(Recorded data)
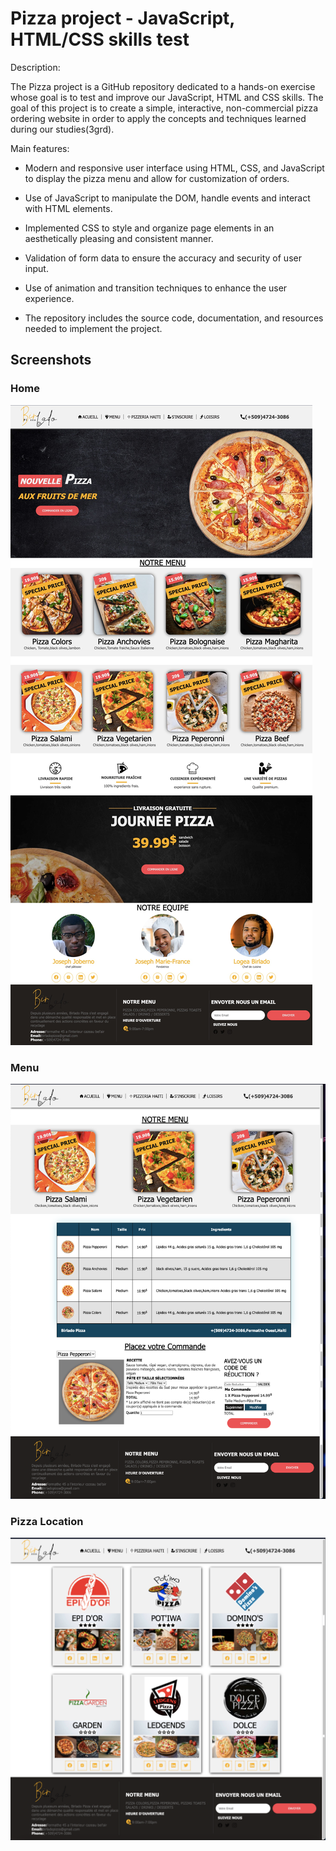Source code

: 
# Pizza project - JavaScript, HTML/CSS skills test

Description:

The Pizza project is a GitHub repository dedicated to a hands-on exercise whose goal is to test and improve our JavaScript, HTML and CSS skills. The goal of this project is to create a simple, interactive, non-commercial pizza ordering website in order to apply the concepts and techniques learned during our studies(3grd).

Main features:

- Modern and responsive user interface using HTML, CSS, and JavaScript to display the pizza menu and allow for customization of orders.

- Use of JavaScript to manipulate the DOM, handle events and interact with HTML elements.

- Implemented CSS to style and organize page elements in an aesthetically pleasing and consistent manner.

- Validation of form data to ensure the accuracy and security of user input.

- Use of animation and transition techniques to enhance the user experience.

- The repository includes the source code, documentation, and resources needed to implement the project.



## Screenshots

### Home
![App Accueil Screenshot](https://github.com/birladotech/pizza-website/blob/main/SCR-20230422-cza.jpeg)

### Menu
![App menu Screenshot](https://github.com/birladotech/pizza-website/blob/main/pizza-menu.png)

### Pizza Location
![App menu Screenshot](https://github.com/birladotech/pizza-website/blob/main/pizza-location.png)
---
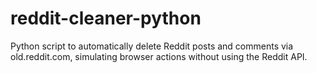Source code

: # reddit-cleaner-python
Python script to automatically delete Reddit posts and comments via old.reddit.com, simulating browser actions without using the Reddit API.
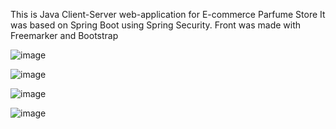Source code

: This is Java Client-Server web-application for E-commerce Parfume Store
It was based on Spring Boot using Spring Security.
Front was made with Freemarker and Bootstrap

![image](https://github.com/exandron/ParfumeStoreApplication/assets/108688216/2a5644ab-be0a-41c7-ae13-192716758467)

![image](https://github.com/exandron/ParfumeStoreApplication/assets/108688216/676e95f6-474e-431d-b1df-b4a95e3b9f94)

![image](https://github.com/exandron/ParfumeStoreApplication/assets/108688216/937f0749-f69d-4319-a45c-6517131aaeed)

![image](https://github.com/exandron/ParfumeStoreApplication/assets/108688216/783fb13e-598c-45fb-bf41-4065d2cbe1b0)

_WORK INSTRUCTION:_
The expected answer is each line of the records above that includes the string "HTML".

_RESULT FOR THIS EXERCISE:_
# Pizza project - JavaScript, HTML/CSS skills test
The Pizza project is a GitHub repository dedicated to a hands-on exercise whose goal is to test and improve our JavaScript, HTML and CSS skills. The goal of this project is to create a simple, interactive, non-commercial pizza ordering website in order to apply the concepts and techniques learned during our studies(3grd).
- Modern and responsive user interface using HTML, CSS, and JavaScript to display the pizza menu and allow for customization of orders.
- Use of JavaScript to manipulate the DOM, handle events and interact with HTML elements.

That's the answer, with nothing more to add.